In October 2002 a bomb blast in Soweto destroyed railway lines and a mosque, and killed a young woman in her sleep. A right-wing group called ‘Die Boeremag’ (The Afrikaner Force) claimed responsibility, declaring it seeking revenge for attacks on Afrikaner farmers; demanded that Boeremag members be released from prison; and threatened further attacks. This prompted me to reflect on the position of Afrikaners in South Africa, who also have a long and bitter history of struggle. At the same time, the past had taught me that revenge is a heavy burden to carry.1

‘THESE WERE PLACES black people were forbidden to go,’ says my mother as we approach a restaurant in an upmarket Cape Town shopping mall. ‘And now we can come to the same places as whites, walk into a café, and pay the same money – just like that.’

For some white South Africans, mingling with blacks in urban malls is a welcome change from the racial isolation of the past. Some are simply resigned to this post-apartheid reality, and merely tolerate the presence of black people in these places. But for others, the appearance of black faces in spaces that were previously reserved for whites is seen as an invasion of what belongs to them – things they worked so hard to build, their pride, their fatherland. This has evoked bitterness, and unleashed their wrath and violent outrage.

Having been a child and an adult under apartheid, and having grown up in a family and community of dispossessed and disenfranchised adults, I can understand their anger. For the sake of the nation’s future peace and unity, I hope everyone concerned will consider its sources.

Seeds of hatred continue to fester among Afrikaners who feel that the new democracy in South Africa and the freedoms enjoyed by blacks have robbed them of their heritage. While the buzzword in South Africa has been ‘reconciliation’ , and while the rest of the world has praised the political transition in this country as a miracle, and a civil war that didn’t happen, some Afrikaners feel marginalised by a process that has ended decades of legalised oppression of blacks by a white minority government. They hate the power that the democratic changes have bestowed on a black government. They have lashed out in vengeance with a bombing spree that has President Thabo Mbeki’s government seizing arms caches and arresting suspects in the hope of destroying a network of right-wing militants.

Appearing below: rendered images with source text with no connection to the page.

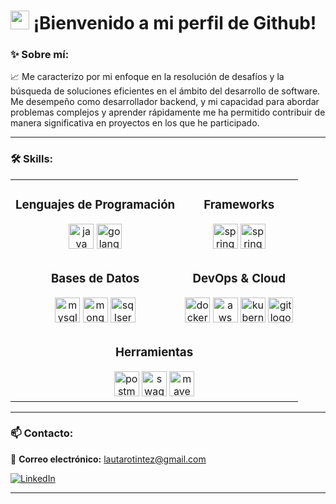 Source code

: # <img src="https://raw.githubusercontent.com/MartinHeinz/MartinHeinz/master/wave.gif" width="30px"> ¡Bienvenido a mi perfil de Github!

### ✨ Sobre mí:

📈 Me caracterizo por mi enfoque en la resolución de desafíos y la búsqueda de soluciones eficientes en el ámbito del desarrollo de software. Me desempeño como desarrollador backend, y mi capacidad para abordar problemas complejos y aprender rápidamente me ha permitido contribuir de manera significativa en proyectos en los que he participado.

---

### 🛠️ Skills:

<div align="left">

<table>
<tr>
<td align="center">

### Lenguajes de Programación
<img src="https://skillicons.dev/icons?i=java" height="40" alt="java logo"  />
<img src="https://skillicons.dev/icons?i=go" height="40" alt="golang logo"  />

</td>
<td align="center">

### Frameworks
<img src="https://skillicons.dev/icons?i=spring" height="40" alt="spring logo"  />
<img src="https://cdn.jsdelivr.net/gh/devicons/devicon/icons/spring/spring-original-wordmark.svg" height="40" alt="spring boot logo"  />

</td>
</tr>
<tr>
<td align="center">

### Bases de Datos
<img src="https://skillicons.dev/icons?i=mysql" height="40" alt="mysql logo"  />
<img src="https://skillicons.dev/icons?i=mongodb" height="40" alt="mongodb logo"  />
<img src="https://cdn.jsdelivr.net/gh/devicons/devicon/icons/microsoftsqlserver/microsoftsqlserver-plain.svg" height="40" alt="sqlserver logo"  />

</td>
<td align="center">

### DevOps & Cloud
<img src="https://skillicons.dev/icons?i=docker" height="40" alt="docker logo"  />
<img src="https://skillicons.dev/icons?i=aws" height="40" alt="aws logo"  />
<img src="https://skillicons.dev/icons?i=kubernetes" height="40" alt="kubernetes logo"  />
<img src="https://skillicons.dev/icons?i=git" height="40" alt="git logo"  />

</td>
</tr>
<tr>
<td colspan="2" align="center">

### Herramientas
<img src="https://skillicons.dev/icons?i=postman" height="40" alt="postman logo"  />
<img src="https://cdn.jsdelivr.net/gh/devicons/devicon/icons/swagger/swagger-original.svg" height="40" alt="swagger logo"  />
<img src="https://skillicons.dev/icons?i=maven" height="40" alt="maven logo"  />

</td>
</tr>
</table>

</div>

---

### 📫 Contacto:

<div align="left">
  
📩 **Correo electrónico:** lautarotintez@gmail.com

<a href="https://www.linkedin.com/in/lautarotintez/" target="_blank">
  <img src="https://img.shields.io/badge/LinkedIn-Lautaro%20Tintez-0077B5?style=for-the-badge&logo=linkedin&logoColor=white" alt="LinkedIn"/>
</a>

</div>

---

<!---
LautaroTnz/LautaroTnz is a ✨ special ✨ repository because its `README.md` (this file) appears on your GitHub profile.
You can click the Preview link to take a look at your changes.
--->
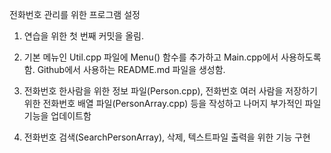 전화번호 관리를 위한 프로그램 설정

1. 연습을 위한 첫 번째 커밋을 올림.

2. 기본 메뉴인 Util.cpp 파일에 Menu() 함수를 추가하고 Main.cpp에서 사용하도록 함.
   Github에서 사용하는 README.md 파일을 생성함.

3. 전화번호 한사람을 위한 정보 파일(Person.cpp),
전화번호 여러 사람을 저장하기 위한 전화번호 배열 파일(PersonArray.cpp) 등을 
작성하고 나머지 부가적인 파일 기능을 업데이트함

4. 전화번호 검색(SearchPersonArray), 삭제, 텍스트파일 출력을 위한 기능 구현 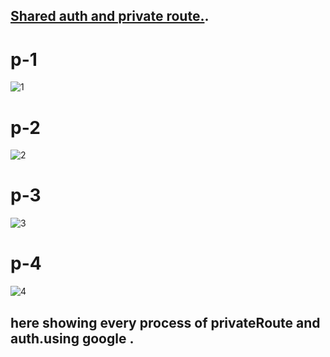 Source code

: ## [Shared auth and private route.](https://shared-auth-and-private-route.netlify.app/).

# p-1
![1](https://user-images.githubusercontent.com/76750607/134459680-4230f68e-45b2-4806-ba60-014e54c932e0.png)
# p-2
![2](https://user-images.githubusercontent.com/76750607/134459702-cb71db28-eed3-4c73-a76d-c079653fef11.png)

# p-3
![3](https://user-images.githubusercontent.com/76750607/134459727-2dd97f3c-5e18-46c3-a999-0300b9bc7432.png)

# p-4
![4](https://user-images.githubusercontent.com/76750607/134459742-a6f39049-c547-4141-b5a4-5bda4e16bedb.png)

## here showing every process of privateRoute and auth.using google . 
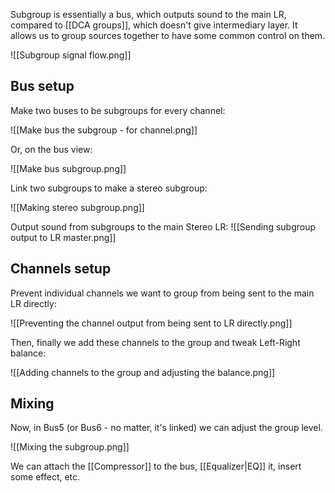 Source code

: Subgroup is essentially a bus, which outputs sound to the main LR, compared to [[DCA groups]], which doesn't give intermediary layer. 
It allows us to group sources together to have some common control on them.

![[Subgroup signal flow.png]]


## Bus setup

Make two buses to be subgroups for every channel:

![[Make bus the subgroup - for channel.png]]

Or, on the bus view:

![[Make bus subgroup.png]]

Link two subgroups to make a stereo subgroup:

![[Making stereo subgroup.png]]

Output sound from subgroups to the main Stereo LR:
![[Sending subgroup output to LR master.png]]

## Channels setup

Prevent individual channels we want to  group from being sent to the main LR directly:

![[Preventing the channel output from being sent to LR directly.png]]

Then, finally we add these channels to the group and tweak Left-Right balance:

![[Adding channels to the group and adjusting the balance.png]]

## Mixing

Now, in Bus5 (or Bus6 - no matter, it's linked) we can adjust the group level.

![[Mixing the subgroup.png]]

We can attach the [[Compressor]] to the bus, [[Equalizer|EQ]] it, insert some effect, etc.

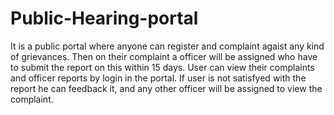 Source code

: # Public-Hearing-portal
It is a public portal where anyone can register and complaint agaist any kind of grievances. Then on their complaint a officer will be assigned who have to submit the report on this within 15 days.
User can view their complaints and officer reports by login in the portal.
If user is not satisfyed with the report he can feedback it, and any other officer will be assigned to view the complaint.

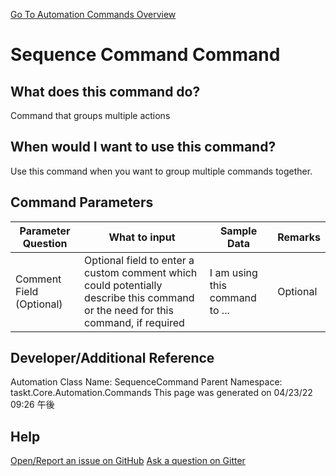 <!--TITLE: Sequence Command Command -->
<!-- SUBTITLE: a command in the Misc Commands group. -->
[Go To Automation Commands Overview](/automation-commands.md)


# Sequence Command Command


## What does this command do?
Command that groups multiple actions


## When would I want to use this command?
Use this command when you want to group multiple commands together.


## Command Parameters
| Parameter Question   	| What to input  	|  Sample Data 	| Remarks  	|
| ---                    | ---               | ---           | ---       |
|Comment Field (Optional)|Optional field to enter a custom comment which could potentially describe this command or the need for this command, if required|I am using this command to ...|Optional|




## Developer/Additional Reference
Automation Class Name: SequenceCommand
Parent Namespace: taskt.Core.Automation.Commands
This page was generated on 04/23/22 09:26 午後


## Help
[Open/Report an issue on GitHub](https://github.com/saucepleez/taskt/issues/new)
[Ask a question on Gitter](https://gitter.im/taskt-rpa/Lobby)
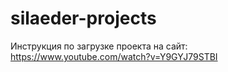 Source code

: # silaeder-projects

Инструкция по загрузке проекта на сайт: https://www.youtube.com/watch?v=Y9GYJ79STBI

The cry of the extreme right-wingers is for an ‘eie staat’ (our own state), what their forefathers fought for, and what was later written into apartheid laws. In 1952, the then prime minister, Dr DF Malan, responded to the leaders of the African National Congress and the South African Indian Congress, who had jointly led the Defiance Campaign in June that year, by writing: ‘The road to peace and goodwill lies in giving each group the opportunity of developing its ambitions and capacities in its own area, or within its own community on its own lines, in the service of its own people.’

Then, those words were intended to seal the fate of black people, who would be evicted from their homes and banished to nominally independent ‘homelands’. Now, under a black government, the concept of an eie staat, for which Afrikaners fought and died under British rule, and which served them when they were in power, is still being invoked.

Some see the rising tide of discontent among Afrikaners as evidence of racist attitudes that won’t go away. This may be so. But we must also consider the bitter memories that have been unleashed by the transfer of power to a black government. Most Afrikaners carry in their consciousness the spirit of survival; there is always an ‘other’ against whom the volk must be protected. They suffered serious loss and humiliation in their war with the British, the Anglo-Boer War.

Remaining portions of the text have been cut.